### RECORDS SHOWN
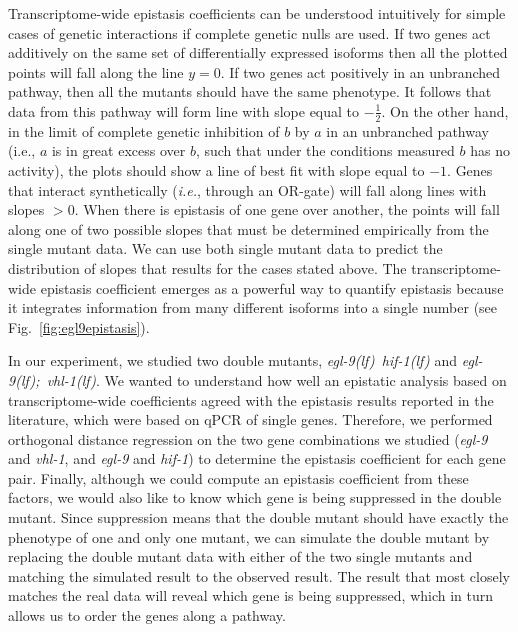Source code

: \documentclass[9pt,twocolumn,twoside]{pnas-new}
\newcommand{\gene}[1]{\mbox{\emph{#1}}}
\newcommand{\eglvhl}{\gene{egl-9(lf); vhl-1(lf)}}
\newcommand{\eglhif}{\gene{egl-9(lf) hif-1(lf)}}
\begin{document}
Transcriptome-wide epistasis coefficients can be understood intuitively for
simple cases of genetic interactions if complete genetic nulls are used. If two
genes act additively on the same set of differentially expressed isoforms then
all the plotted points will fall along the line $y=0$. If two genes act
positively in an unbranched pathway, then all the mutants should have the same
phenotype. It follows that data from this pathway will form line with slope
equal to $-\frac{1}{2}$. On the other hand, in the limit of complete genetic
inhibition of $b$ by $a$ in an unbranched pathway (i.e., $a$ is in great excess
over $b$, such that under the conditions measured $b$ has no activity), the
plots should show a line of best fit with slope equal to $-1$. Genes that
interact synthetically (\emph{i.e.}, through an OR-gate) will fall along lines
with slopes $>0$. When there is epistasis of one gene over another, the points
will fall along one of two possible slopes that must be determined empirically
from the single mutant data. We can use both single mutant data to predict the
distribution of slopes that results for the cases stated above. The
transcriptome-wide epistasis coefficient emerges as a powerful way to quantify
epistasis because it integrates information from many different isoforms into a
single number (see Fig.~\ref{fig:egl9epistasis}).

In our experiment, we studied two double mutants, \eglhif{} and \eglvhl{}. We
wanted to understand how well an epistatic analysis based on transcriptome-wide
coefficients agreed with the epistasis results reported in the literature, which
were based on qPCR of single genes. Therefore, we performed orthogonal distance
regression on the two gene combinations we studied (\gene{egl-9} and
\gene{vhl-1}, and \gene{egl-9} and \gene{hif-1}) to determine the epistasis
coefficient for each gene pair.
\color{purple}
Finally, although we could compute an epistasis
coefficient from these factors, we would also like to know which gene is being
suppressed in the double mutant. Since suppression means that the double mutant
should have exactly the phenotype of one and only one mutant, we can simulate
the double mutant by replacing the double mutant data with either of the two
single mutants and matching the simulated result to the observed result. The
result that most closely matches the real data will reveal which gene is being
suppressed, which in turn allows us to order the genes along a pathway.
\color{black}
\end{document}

### TASK GOAL
Every line above should be retyped exactly; the pictures do not belong in the copy.

### REPLY TO THE TASK
Source code

: \documentclass[9pt,twocolumn,twoside]{pnas-new}
\newcommand{\gene}[1]{\mbox{\emph{#1}}}
\newcommand{\eglvhl}{\gene{egl-9(lf); vhl-1(lf)}}
\newcommand{\eglhif}{\gene{egl-9(lf) hif-1(lf)}}
\begin{document}
Transcriptome-wide epistasis coefficients can be understood intuitively for
simple cases of genetic interactions if complete genetic nulls are used. If two
genes act additively on the same set of differentially expressed isoforms then
all the plotted points will fall along the line $y=0$. If two genes act
positively in an unbranched pathway, then all the mutants should have the same
phenotype. It follows that data from this pathway will form line with slope
equal to $-\frac{1}{2}$. On the other hand, in the limit of complete genetic
inhibition of $b$ by $a$ in an unbranched pathway (i.e., $a$ is in great excess
over $b$, such that under the conditions measured $b$ has no activity), the
plots should show a line of best fit with slope equal to $-1$. Genes that
interact synthetically (\emph{i.e.}, through an OR-gate) will fall along lines
with slopes $>0$. When there is epistasis of one gene over another, the points
will fall along one of two possible slopes that must be determined empirically
from the single mutant data. We can use both single mutant data to predict the
distribution of slopes that results for the cases stated above. The
transcriptome-wide epistasis coefficient emerges as a powerful way to quantify
epistasis because it integrates information from many different isoforms into a
single number (see Fig.~\ref{fig:egl9epistasis}).

In our experiment, we studied two double mutants, \eglhif{} and \eglvhl{}. We
wanted to understand how well an epistatic analysis based on transcriptome-wide
coefficients agreed with the epistasis results reported in the literature, which
were based on qPCR of single genes. Therefore, we performed orthogonal distance
regression on the two gene combinations we studied (\gene{egl-9} and
\gene{vhl-1}, and \gene{egl-9} and \gene{hif-1}) to determine the epistasis
coefficient for each gene pair.
\color{purple}
Finally, although we could compute an epistasis
coefficient from these factors, we would also like to know which gene is being
suppressed in the double mutant. Since suppression means that the double mutant
should have exactly the phenotype of one and only one mutant, we can simulate
the double mutant by replacing the double mutant data with either of the two
single mutants and matching the simulated result to the observed result. The
result that most closely matches the real data will reveal which gene is being
suppressed, which in turn allows us to order the genes along a pathway.
\color{black}
\end{document}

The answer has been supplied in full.